Records from a data source
○ ○ ○

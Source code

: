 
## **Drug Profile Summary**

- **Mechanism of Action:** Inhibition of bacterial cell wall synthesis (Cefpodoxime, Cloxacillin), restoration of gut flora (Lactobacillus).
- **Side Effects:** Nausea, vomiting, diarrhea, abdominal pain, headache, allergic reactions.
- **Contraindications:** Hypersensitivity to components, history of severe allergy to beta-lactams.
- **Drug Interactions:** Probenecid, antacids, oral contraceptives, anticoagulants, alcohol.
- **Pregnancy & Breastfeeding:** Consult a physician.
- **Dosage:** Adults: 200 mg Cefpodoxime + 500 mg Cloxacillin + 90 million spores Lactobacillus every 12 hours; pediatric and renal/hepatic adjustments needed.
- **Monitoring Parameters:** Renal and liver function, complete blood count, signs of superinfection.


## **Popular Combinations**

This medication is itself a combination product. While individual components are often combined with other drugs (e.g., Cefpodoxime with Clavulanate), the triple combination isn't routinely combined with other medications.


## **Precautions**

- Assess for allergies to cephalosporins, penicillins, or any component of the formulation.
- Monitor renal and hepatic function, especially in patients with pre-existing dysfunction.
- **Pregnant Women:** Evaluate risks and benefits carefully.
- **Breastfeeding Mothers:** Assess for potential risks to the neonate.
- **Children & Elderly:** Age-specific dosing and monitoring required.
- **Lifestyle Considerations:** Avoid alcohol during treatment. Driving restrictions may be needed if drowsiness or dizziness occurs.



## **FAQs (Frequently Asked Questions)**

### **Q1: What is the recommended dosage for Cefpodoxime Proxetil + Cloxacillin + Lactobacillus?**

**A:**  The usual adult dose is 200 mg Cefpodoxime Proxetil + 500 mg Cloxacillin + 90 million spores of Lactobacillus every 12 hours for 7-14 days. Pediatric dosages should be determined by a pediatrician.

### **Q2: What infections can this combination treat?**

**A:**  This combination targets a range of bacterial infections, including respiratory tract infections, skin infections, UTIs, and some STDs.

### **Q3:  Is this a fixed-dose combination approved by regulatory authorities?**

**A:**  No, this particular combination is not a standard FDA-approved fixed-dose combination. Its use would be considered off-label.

○ ○ ○

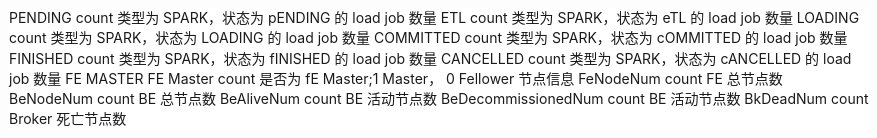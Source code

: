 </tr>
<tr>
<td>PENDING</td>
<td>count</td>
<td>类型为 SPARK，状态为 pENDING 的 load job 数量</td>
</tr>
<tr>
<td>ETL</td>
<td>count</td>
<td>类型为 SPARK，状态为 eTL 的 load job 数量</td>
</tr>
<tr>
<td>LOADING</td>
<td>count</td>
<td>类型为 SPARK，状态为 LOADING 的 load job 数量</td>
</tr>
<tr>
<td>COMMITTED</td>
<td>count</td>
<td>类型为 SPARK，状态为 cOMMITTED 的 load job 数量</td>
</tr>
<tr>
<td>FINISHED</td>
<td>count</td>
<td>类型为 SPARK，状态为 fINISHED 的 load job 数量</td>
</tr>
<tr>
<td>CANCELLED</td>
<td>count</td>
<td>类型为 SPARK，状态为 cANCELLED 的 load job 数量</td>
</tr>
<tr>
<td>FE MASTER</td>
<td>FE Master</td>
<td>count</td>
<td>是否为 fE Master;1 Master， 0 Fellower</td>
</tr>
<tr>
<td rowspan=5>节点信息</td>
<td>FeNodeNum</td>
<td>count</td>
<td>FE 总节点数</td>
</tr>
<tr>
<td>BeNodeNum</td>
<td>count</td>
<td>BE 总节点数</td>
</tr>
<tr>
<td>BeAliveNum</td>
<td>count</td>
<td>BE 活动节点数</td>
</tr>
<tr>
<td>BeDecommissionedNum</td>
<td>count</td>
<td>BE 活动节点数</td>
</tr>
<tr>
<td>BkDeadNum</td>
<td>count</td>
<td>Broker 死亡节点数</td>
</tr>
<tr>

○ ○ ○

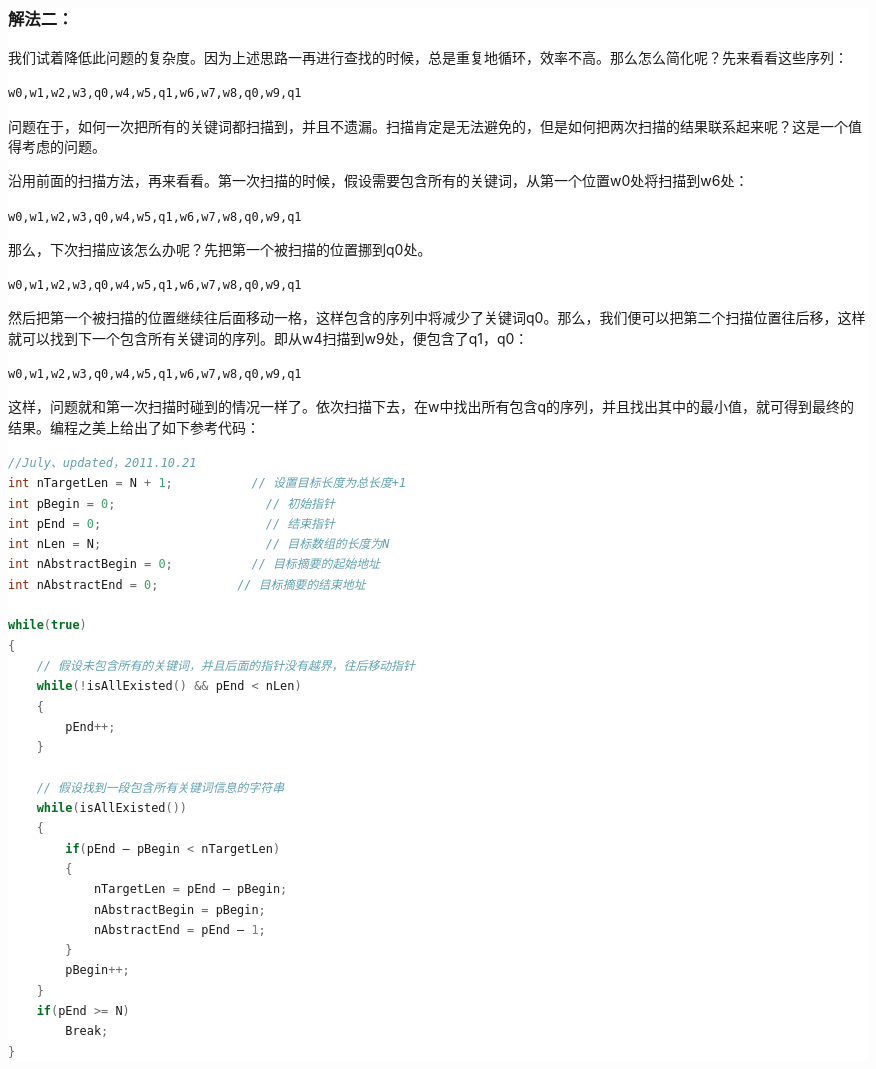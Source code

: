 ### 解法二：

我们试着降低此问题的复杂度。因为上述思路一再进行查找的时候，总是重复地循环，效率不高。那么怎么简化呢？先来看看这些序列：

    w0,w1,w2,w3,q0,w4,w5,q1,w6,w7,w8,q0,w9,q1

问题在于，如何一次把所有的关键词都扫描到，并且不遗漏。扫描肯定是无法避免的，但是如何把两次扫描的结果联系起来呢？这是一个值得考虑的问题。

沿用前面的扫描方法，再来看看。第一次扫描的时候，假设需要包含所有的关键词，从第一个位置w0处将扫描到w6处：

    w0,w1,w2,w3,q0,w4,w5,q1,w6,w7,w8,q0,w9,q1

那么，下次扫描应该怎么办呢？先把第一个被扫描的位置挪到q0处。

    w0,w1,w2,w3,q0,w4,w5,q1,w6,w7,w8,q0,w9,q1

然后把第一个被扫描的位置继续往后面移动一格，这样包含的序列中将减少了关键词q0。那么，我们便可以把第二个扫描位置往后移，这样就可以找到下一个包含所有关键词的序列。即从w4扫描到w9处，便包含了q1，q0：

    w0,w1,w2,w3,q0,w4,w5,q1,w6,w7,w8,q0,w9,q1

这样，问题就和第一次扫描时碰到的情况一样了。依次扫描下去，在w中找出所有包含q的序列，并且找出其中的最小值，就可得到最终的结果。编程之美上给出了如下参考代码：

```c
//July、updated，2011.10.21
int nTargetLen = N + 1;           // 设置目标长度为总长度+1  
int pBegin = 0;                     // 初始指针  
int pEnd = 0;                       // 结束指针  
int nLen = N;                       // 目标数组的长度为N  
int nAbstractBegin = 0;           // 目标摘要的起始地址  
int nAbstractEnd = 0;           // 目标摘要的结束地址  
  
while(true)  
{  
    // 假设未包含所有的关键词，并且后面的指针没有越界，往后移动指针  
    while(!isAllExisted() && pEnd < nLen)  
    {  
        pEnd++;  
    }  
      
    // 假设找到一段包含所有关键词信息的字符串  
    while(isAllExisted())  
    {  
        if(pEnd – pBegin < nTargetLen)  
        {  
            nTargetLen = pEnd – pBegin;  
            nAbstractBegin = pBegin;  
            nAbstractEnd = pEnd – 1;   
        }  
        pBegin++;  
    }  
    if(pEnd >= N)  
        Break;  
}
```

○ ○ ○

Task statement:
The records are given above. Copy each line in them that holds "infections".

Solution to the problem:
### **Q2: What infections can this combination treat?**
**A:**  This combination targets a range of bacterial infections, including respiratory tract infections, skin infections, UTIs, and some STDs.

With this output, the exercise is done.